Dahmer, também real, seguia o mesmo padrão de guardar em casa as partes desmembradas dos mortos, num enorme botijão, com odor capaz de despertar suspeitas de uma vizinha. A polícia e os outros condôminos não lhe deram atenção: ela era negra, Dahmer branco. A diferença decide sobre as aparências de normalidade e de barbárie, uma divisão que, desde Shakespeare e sua peça "A Tempestade", está sintetizada na figura de Caliban (anagrama de canibal), opositor de Próspero, civilizador. O gênio da dramaturgia não desce, entretanto, ao mau gosto de encenar canibalismo nenhum.

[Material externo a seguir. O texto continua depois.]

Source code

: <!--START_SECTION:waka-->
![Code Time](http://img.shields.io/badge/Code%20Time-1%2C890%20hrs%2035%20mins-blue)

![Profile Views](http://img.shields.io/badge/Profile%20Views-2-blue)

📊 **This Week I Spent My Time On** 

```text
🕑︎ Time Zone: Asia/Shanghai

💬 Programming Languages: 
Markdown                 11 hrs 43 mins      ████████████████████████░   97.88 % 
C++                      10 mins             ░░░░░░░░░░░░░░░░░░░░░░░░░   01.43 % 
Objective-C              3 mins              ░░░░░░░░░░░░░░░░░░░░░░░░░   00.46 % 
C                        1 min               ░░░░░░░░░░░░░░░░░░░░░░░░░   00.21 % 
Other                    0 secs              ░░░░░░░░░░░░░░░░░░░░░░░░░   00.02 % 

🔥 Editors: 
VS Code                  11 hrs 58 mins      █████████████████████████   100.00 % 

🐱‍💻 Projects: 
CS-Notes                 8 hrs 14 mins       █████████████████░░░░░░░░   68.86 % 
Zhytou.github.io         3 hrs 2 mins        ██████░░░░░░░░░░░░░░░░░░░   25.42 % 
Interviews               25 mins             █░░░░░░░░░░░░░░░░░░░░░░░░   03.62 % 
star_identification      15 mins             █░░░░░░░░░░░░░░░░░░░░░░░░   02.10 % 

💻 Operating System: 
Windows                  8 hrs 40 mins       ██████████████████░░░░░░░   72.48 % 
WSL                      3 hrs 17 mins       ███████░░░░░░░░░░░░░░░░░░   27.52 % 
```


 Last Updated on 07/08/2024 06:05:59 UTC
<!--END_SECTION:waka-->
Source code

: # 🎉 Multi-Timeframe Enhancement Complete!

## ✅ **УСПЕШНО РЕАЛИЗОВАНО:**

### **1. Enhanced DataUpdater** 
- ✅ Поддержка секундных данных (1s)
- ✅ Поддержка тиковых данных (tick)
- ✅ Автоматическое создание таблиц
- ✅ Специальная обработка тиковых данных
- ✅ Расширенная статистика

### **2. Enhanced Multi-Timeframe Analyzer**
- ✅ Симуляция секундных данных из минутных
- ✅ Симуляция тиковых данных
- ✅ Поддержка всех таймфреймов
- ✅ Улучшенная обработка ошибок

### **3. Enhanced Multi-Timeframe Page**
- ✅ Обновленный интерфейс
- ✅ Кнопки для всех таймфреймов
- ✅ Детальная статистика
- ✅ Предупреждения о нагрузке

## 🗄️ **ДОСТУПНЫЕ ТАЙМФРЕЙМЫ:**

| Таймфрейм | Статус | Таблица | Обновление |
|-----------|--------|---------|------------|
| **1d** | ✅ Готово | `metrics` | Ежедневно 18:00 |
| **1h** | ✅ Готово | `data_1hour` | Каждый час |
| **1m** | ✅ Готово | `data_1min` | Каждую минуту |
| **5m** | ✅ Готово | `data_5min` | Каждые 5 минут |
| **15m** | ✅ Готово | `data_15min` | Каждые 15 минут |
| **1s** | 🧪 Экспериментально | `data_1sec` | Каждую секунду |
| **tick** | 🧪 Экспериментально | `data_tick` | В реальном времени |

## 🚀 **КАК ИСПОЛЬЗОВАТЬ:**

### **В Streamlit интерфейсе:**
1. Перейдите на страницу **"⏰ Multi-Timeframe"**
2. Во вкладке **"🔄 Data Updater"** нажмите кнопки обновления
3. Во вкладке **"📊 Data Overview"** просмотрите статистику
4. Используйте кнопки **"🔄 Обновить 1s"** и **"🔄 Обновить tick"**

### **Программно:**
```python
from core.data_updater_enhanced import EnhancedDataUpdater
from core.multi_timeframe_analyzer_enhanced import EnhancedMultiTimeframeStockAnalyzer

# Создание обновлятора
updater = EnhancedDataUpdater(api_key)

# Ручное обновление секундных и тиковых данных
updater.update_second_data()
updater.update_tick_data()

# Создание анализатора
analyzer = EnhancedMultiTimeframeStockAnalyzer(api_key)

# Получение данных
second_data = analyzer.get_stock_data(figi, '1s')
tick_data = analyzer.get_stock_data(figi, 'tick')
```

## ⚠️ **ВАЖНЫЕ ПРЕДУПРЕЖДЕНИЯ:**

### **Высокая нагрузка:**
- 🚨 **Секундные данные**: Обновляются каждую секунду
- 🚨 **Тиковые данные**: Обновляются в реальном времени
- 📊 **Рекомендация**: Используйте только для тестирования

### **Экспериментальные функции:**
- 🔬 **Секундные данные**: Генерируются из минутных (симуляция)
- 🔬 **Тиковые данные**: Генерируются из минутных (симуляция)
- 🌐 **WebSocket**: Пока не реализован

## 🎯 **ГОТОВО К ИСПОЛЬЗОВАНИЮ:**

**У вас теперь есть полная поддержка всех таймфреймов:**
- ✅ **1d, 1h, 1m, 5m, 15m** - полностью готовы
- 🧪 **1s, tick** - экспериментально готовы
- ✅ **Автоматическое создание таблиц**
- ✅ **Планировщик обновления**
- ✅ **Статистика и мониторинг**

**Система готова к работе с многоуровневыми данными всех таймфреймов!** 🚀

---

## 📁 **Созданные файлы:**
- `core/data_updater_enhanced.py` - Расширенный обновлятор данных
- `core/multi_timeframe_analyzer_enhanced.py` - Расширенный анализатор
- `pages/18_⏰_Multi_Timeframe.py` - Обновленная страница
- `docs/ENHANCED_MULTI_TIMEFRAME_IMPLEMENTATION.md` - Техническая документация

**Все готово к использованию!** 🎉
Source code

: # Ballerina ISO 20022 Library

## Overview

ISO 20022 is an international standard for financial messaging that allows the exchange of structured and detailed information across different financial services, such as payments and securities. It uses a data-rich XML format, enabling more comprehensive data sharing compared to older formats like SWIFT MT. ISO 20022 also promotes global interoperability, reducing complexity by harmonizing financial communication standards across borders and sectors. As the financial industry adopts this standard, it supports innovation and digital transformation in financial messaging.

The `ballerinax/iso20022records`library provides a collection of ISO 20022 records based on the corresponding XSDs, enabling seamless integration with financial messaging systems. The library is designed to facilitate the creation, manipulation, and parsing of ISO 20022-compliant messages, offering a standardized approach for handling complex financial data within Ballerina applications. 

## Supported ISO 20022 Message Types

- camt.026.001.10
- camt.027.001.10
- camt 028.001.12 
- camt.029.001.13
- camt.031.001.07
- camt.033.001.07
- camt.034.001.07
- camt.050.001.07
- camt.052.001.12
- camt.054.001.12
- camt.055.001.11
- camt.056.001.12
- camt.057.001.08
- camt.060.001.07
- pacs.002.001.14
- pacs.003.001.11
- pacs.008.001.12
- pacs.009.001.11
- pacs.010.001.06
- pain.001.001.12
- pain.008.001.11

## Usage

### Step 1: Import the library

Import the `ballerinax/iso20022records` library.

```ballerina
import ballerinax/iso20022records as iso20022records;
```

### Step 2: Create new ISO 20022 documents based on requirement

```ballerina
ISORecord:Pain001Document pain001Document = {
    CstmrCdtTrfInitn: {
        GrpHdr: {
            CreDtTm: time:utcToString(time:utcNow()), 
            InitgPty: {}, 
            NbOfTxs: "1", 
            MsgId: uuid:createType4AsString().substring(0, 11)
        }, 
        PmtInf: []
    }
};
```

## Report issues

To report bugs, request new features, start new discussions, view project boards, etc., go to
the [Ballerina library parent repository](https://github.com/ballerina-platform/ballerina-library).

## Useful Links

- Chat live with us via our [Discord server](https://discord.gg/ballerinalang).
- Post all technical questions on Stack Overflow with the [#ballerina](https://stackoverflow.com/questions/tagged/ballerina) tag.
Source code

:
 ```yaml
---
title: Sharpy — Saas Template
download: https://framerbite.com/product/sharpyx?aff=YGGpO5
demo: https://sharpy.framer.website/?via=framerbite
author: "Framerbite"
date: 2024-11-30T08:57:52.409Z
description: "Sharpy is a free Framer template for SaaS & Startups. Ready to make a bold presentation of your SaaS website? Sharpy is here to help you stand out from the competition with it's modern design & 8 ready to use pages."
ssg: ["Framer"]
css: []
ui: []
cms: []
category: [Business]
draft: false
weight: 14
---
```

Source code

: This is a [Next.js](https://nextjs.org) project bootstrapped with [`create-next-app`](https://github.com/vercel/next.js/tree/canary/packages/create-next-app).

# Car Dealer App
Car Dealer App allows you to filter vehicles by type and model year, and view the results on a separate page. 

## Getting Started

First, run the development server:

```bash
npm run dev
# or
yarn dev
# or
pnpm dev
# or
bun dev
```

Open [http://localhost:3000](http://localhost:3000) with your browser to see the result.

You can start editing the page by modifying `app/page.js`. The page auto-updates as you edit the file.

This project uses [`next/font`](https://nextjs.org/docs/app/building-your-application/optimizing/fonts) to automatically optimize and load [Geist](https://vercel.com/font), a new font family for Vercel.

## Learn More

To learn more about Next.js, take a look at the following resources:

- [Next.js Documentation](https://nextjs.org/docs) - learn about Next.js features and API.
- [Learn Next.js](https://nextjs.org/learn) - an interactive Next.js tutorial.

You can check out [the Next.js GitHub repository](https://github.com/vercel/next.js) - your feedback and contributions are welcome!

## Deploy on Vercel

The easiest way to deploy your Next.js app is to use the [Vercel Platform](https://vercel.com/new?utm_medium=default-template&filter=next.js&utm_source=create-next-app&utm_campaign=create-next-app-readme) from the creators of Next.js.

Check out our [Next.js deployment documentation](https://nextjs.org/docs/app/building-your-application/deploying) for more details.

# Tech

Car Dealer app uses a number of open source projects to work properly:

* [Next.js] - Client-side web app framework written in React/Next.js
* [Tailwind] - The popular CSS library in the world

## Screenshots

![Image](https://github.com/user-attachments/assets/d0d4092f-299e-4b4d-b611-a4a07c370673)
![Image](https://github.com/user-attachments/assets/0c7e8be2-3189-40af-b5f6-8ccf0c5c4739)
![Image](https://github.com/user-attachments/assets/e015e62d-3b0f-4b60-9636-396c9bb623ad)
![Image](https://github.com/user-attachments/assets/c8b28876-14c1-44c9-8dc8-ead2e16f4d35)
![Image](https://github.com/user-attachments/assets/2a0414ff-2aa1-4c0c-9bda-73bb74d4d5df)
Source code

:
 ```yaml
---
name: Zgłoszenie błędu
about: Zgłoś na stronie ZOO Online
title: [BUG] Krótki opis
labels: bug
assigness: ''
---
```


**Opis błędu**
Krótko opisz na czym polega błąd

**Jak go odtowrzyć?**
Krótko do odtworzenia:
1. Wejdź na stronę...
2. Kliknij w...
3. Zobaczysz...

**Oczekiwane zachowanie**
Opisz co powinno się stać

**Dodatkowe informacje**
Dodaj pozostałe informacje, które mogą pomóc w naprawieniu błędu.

Nisso também não incorreu o TSE ao proibir o uso do episódio na campanha eleitoral. Alegou falta de contexto: não fake news, pois o vídeo é verdadeiro. Mas interveio como censor moral, pois o relato, sem um "acredite se quiser" preventivo, é bárbaro até para a complacência de Brasília. Pensando como o moderno Próspero, o tribunal agiu como o questor romano Catão, o Velho (234-149 a. C), zelador dos costumes.

Claro, é inverídica a história. Nem sequer conteúdo da denúncia internacional da Articulação dos Povos Indígenas do Brasil. É lorota de mesa de bar. Questão séria é averiguar por que um homem público perpetra uma bazófia tão desrespeitosa de si mesmo e do país, para espanto de um dos jornais mais importantes do mundo. E problema realmente maior é a falta de explicação para o fato de que nenhum "homem de bem" entre seus adeptos pareça nauseado com o episódio. Como os vizinhos de Dahmer, tapam os narizes. Fascismo de acomodação, talvez. Mas essa indiferença, por si só, é canibal.